Bron: Spellenlab
De doos bevat 16 takken en 25 blaadjes in hout. De grote stam wordt op de sokkel gestoken. Door de stam iets meer of minder onderaan de sokkel te laten uitkomen kan vooraf bepaald worden in welke mate de boom kan wiebelen.
Alle spelers krijgen een gelijk aantal onderdelen. Wie aan de beurt komt, probeert met één hand een tak of een blad in één van de openingen van de steeds groeiende boom te stoppen. Alles wat eventueel van de boom valt, moet bij de eigen voorraad gelegd worden. Wie het eerst al zijn takken en blaadjes in de boom kan steken, wint dit behendigheidsspel.
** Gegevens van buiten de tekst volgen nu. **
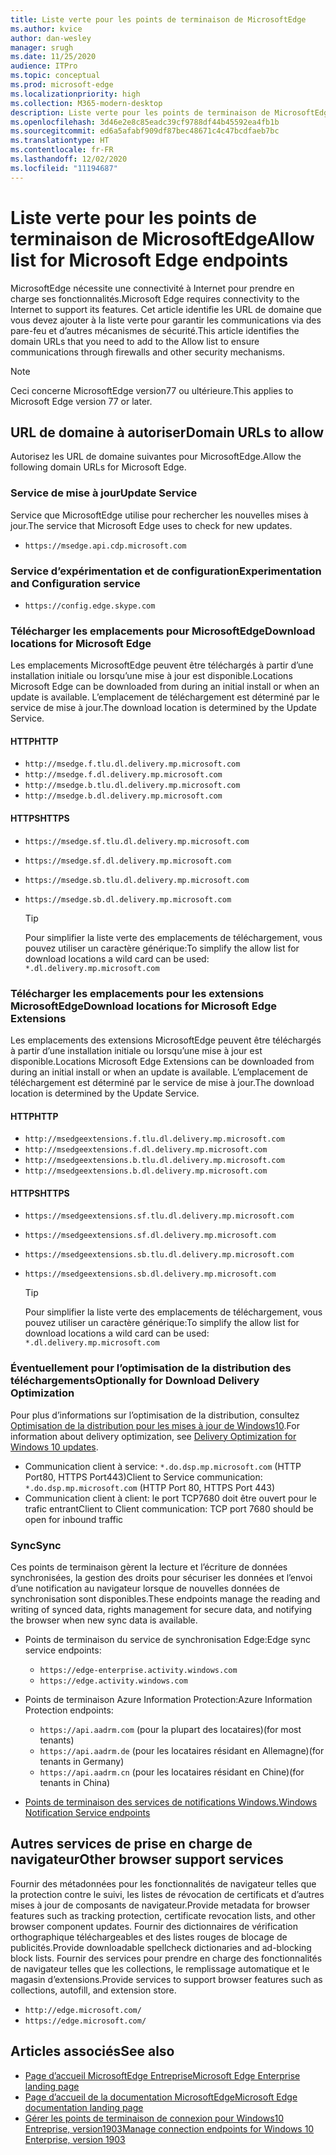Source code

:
 ```yaml
---
title: Liste verte pour les points de terminaison de MicrosoftEdge
ms.author: kvice
author: dan-wesley
manager: srugh
ms.date: 11/25/2020
audience: ITPro
ms.topic: conceptual
ms.prod: microsoft-edge
ms.localizationpriority: high
ms.collection: M365-modern-desktop
description: Liste verte pour les points de terminaison de MicrosoftEdge
ms.openlocfilehash: 3d46e2e8c85eadc39cf9788df44b45592ea4fb1b
ms.sourcegitcommit: ed6a5afabf909df87bec48671c4c47bcdfaeb7bc
ms.translationtype: HT
ms.contentlocale: fr-FR
ms.lasthandoff: 12/02/2020
ms.locfileid: "11194687"
---
```

# <span data-ttu-id="94285-103">Liste verte pour les points de terminaison de MicrosoftEdge</span><span class="sxs-lookup"><span data-stu-id="94285-103">Allow list for Microsoft Edge endpoints</span></span>

<span data-ttu-id="94285-104">MicrosoftEdge nécessite une connectivité à Internet pour prendre en charge ses fonctionnalités.</span><span class="sxs-lookup"><span data-stu-id="94285-104">Microsoft Edge requires connectivity to the Internet to support its features.</span></span> <span data-ttu-id="94285-105">Cet article identifie les URL de domaine que vous devez ajouter à la liste verte pour garantir les communications via des pare-feu et d’autres mécanismes de sécurité.</span><span class="sxs-lookup"><span data-stu-id="94285-105">This article identifies the domain URLs that you need to add to the Allow list to ensure communications through firewalls and other security mechanisms.</span></span>

> [!NOTE]
> <span data-ttu-id="94285-106">Ceci concerne MicrosoftEdge version77 ou ultérieure.</span><span class="sxs-lookup"><span data-stu-id="94285-106">This applies  to Microsoft Edge version 77 or later.</span></span>

## <span data-ttu-id="94285-107">URL de domaine à autoriser</span><span class="sxs-lookup"><span data-stu-id="94285-107">Domain URLs to allow</span></span>

<span data-ttu-id="94285-108">Autorisez les URL de domaine suivantes pour MicrosoftEdge.</span><span class="sxs-lookup"><span data-stu-id="94285-108">Allow the following domain URLs for Microsoft Edge.</span></span>

### <span data-ttu-id="94285-109">Service de mise à jour</span><span class="sxs-lookup"><span data-stu-id="94285-109">Update Service</span></span>

<span data-ttu-id="94285-110">Service que MicrosoftEdge utilise pour rechercher les nouvelles mises à jour.</span><span class="sxs-lookup"><span data-stu-id="94285-110">The service that Microsoft Edge uses to check for new updates.</span></span>

- `https://msedge.api.cdp.microsoft.com`

### <span data-ttu-id="94285-111">Service d’expérimentation et de configuration</span><span class="sxs-lookup"><span data-stu-id="94285-111">Experimentation and Configuration service</span></span>

- `https://config.edge.skype.com`

### <span data-ttu-id="94285-112">Télécharger les emplacements pour MicrosoftEdge</span><span class="sxs-lookup"><span data-stu-id="94285-112">Download locations for Microsoft Edge</span></span>

<span data-ttu-id="94285-113">Les emplacements MicrosoftEdge peuvent être téléchargés à partir d’une installation initiale ou lorsqu’une mise à jour est disponible.</span><span class="sxs-lookup"><span data-stu-id="94285-113">Locations Microsoft Edge can be downloaded from during an initial install or when an update is available.</span></span> <span data-ttu-id="94285-114">L’emplacement de téléchargement est déterminé par le service de mise à jour.</span><span class="sxs-lookup"><span data-stu-id="94285-114">The download location is determined by the Update Service.</span></span>

#### <span data-ttu-id="94285-115">HTTP</span><span class="sxs-lookup"><span data-stu-id="94285-115">HTTP</span></span>

- `http://msedge.f.tlu.dl.delivery.mp.microsoft.com`
- `http://msedge.f.dl.delivery.mp.microsoft.com`
- `http://msedge.b.tlu.dl.delivery.mp.microsoft.com`
- `http://msedge.b.dl.delivery.mp.microsoft.com`

#### <span data-ttu-id="94285-116">HTTPS</span><span class="sxs-lookup"><span data-stu-id="94285-116">HTTPS</span></span>

- `https://msedge.sf.tlu.dl.delivery.mp.microsoft.com`
- `https://msedge.sf.dl.delivery.mp.microsoft.com`
- `https://msedge.sb.tlu.dl.delivery.mp.microsoft.com`
- `https://msedge.sb.dl.delivery.mp.microsoft.com`

  > [!TIP]
  > <span data-ttu-id="94285-117">Pour simplifier la liste verte des emplacements de téléchargement, vous pouvez utiliser un caractère générique:</span><span class="sxs-lookup"><span data-stu-id="94285-117">To simplify the allow list for download locations a wild card can be used:</span></span> `*.dl.delivery.mp.microsoft.com`

### <span data-ttu-id="94285-118">Télécharger les emplacements pour les extensions MicrosoftEdge</span><span class="sxs-lookup"><span data-stu-id="94285-118">Download locations for Microsoft Edge Extensions</span></span>

<span data-ttu-id="94285-119">Les emplacements des extensions MicrosoftEdge peuvent être téléchargés à partir d’une installation initiale ou lorsqu’une mise à jour est disponible.</span><span class="sxs-lookup"><span data-stu-id="94285-119">Locations Microsoft Edge Extensions can be downloaded from during an initial install or when an update is available.</span></span> <span data-ttu-id="94285-120">L’emplacement de téléchargement est déterminé par le service de mise à jour.</span><span class="sxs-lookup"><span data-stu-id="94285-120">The download location is determined by the Update Service.</span></span>

#### <span data-ttu-id="94285-121">HTTP</span><span class="sxs-lookup"><span data-stu-id="94285-121">HTTP</span></span>

- `http://msedgeextensions.f.tlu.dl.delivery.mp.microsoft.com`
- `http://msedgeextensions.f.dl.delivery.mp.microsoft.com`
- `http://msedgeextensions.b.tlu.dl.delivery.mp.microsoft.com`
- `http://msedgeextensions.b.dl.delivery.mp.microsoft.com`

#### <span data-ttu-id="94285-122">HTTPS</span><span class="sxs-lookup"><span data-stu-id="94285-122">HTTPS</span></span>

- `https://msedgeextensions.sf.tlu.dl.delivery.mp.microsoft.com`
- `https://msedgeextensions.sf.dl.delivery.mp.microsoft.com`
- `https://msedgeextensions.sb.tlu.dl.delivery.mp.microsoft.com`
- `https://msedgeextensions.sb.dl.delivery.mp.microsoft.com`

  > [!TIP]
  > <span data-ttu-id="94285-123">Pour simplifier la liste verte des emplacements de téléchargement, vous pouvez utiliser un caractère générique:</span><span class="sxs-lookup"><span data-stu-id="94285-123">To simplify the allow list for download locations a wild card can be used:</span></span> `*.dl.delivery.mp.microsoft.com`

### <span data-ttu-id="94285-124">Éventuellement pour l’optimisation de la distribution des téléchargements</span><span class="sxs-lookup"><span data-stu-id="94285-124">Optionally for Download Delivery Optimization</span></span>

<span data-ttu-id="94285-125">Pour plus d’informations sur l’optimisation de la distribution, consultez [Optimisation de la distribution pour les mises à jour de Windows10](https://aka.ms/waas-do).</span><span class="sxs-lookup"><span data-stu-id="94285-125">For information about delivery optimization, see [Delivery Optimization for Windows 10 updates](https://aka.ms/waas-do).</span></span>

- <span data-ttu-id="94285-126">Communication client à service: `*.do.dsp.mp.microsoft.com` (HTTP Port80, HTTPS Port443)</span><span class="sxs-lookup"><span data-stu-id="94285-126">Client to Service communication: `*.do.dsp.mp.microsoft.com` (HTTP Port 80, HTTPS Port 443)</span></span>
- <span data-ttu-id="94285-127">Communication client à client: le port TCP7680 doit être ouvert pour le trafic entrant</span><span class="sxs-lookup"><span data-stu-id="94285-127">Client to Client communication: TCP port 7680 should be open for inbound traffic</span></span>

### <span data-ttu-id="94285-128">Sync</span><span class="sxs-lookup"><span data-stu-id="94285-128">Sync</span></span>

<span data-ttu-id="94285-129">Ces points de terminaison gèrent la lecture et l’écriture de données synchronisées, la gestion des droits pour sécuriser les données et l’envoi d’une notification au navigateur lorsque de nouvelles données de synchronisation sont disponibles.</span><span class="sxs-lookup"><span data-stu-id="94285-129">These endpoints manage the reading and writing of synced data, rights management for secure data, and notifying the browser when new sync data is available.</span></span>

- <span data-ttu-id="94285-130">Points de terminaison du service de synchronisation Edge:</span><span class="sxs-lookup"><span data-stu-id="94285-130">Edge sync service endpoints:</span></span>

  - `https://edge-enterprise.activity.windows.com`
  - `https://edge.activity.windows.com`

- <span data-ttu-id="94285-131">Points de terminaison Azure Information Protection:</span><span class="sxs-lookup"><span data-stu-id="94285-131">Azure Information Protection endpoints:</span></span>

  - `https://api.aadrm.com` <span data-ttu-id="94285-132">(pour la plupart des locataires)</span><span class="sxs-lookup"><span data-stu-id="94285-132">(for most tenants)</span></span>
  - `https://api.aadrm.de` <span data-ttu-id="94285-133">(pour les locataires résidant en Allemagne)</span><span class="sxs-lookup"><span data-stu-id="94285-133">(for tenants in Germany)</span></span>
  - `https://api.aadrm.cn` <span data-ttu-id="94285-134">(pour les locataires résidant en Chine)</span><span class="sxs-lookup"><span data-stu-id="94285-134">(for tenants in China)</span></span>

- [<span data-ttu-id="94285-135">Points de terminaison des services de notifications Windows.</span><span class="sxs-lookup"><span data-stu-id="94285-135">Windows Notification Service endpoints</span></span>](https://docs.microsoft.com/windows/uwp/design/shell/tiles-and-notifications/firewall-allowlist-config)

## <span data-ttu-id="94285-136">Autres services de prise en charge de navigateur</span><span class="sxs-lookup"><span data-stu-id="94285-136">Other browser support services</span></span>

<span data-ttu-id="94285-137">Fournir des métadonnées pour les fonctionnalités de navigateur telles que la protection contre le suivi, les listes de révocation de certificats et d’autres mises à jour de composants de navigateur.</span><span class="sxs-lookup"><span data-stu-id="94285-137">Provide metadata for browser features such as tracking protection, certificate revocation lists, and other browser component updates.</span></span> <span data-ttu-id="94285-138">Fournir des dictionnaires de vérification orthographique téléchargeables et des listes rouges de blocage de publicités.</span><span class="sxs-lookup"><span data-stu-id="94285-138">Provide downloadable spellcheck dictionaries and ad-blocking block lists.</span></span> <span data-ttu-id="94285-139">Fournir des services pour prendre en charge des fonctionnalités de navigateur telles que les collections, le remplissage automatique et le magasin d’extensions.</span><span class="sxs-lookup"><span data-stu-id="94285-139">Provide services to support browser features such as collections, autofill, and extension store.</span></span>

- `http://edge.microsoft.com/`
- `https://edge.microsoft.com/`

## <span data-ttu-id="94285-140">Articles associés</span><span class="sxs-lookup"><span data-stu-id="94285-140">See also</span></span>

- [<span data-ttu-id="94285-141">Page d’accueil MicrosoftEdge Entreprise</span><span class="sxs-lookup"><span data-stu-id="94285-141">Microsoft Edge Enterprise landing page</span></span>](https://aka.ms/EdgeEnterprise)
- [<span data-ttu-id="94285-142">Page d’accueil de la documentation MicrosoftEdge</span><span class="sxs-lookup"><span data-stu-id="94285-142">Microsoft Edge documentation landing page</span></span>](https://docs.microsoft.com/DeployEdge/)
- [<span data-ttu-id="94285-143">Gérer les points de terminaison de connexion pour Windows10 Entreprise, version1903</span><span class="sxs-lookup"><span data-stu-id="94285-143">Manage connection endpoints for Windows 10 Enterprise, version 1903</span></span>](https://docs.microsoft.com/windows/privacy/manage-windows-1903-endpoints)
Dit lijkt heel eenvoudig. Tot je er aan begint. De groeiende boom beweegt immers op zijn wankele sokkel. Nochtans ontstaat steeds opnieuw een waar kunstwerk waarvan iedereen zegt dat het nu toch wel onmogelijk wordt om verder te bouwen.
Soms doet het spel denken aan die andere klassieker “Bausack” of zelfs “Jenga”. De uitvoering hier is echter bijzonder. Frisse groene houten blaadjes en blank onbehandeld hout voor stam en takken geven dit spel een duidelijker thema. Origineel.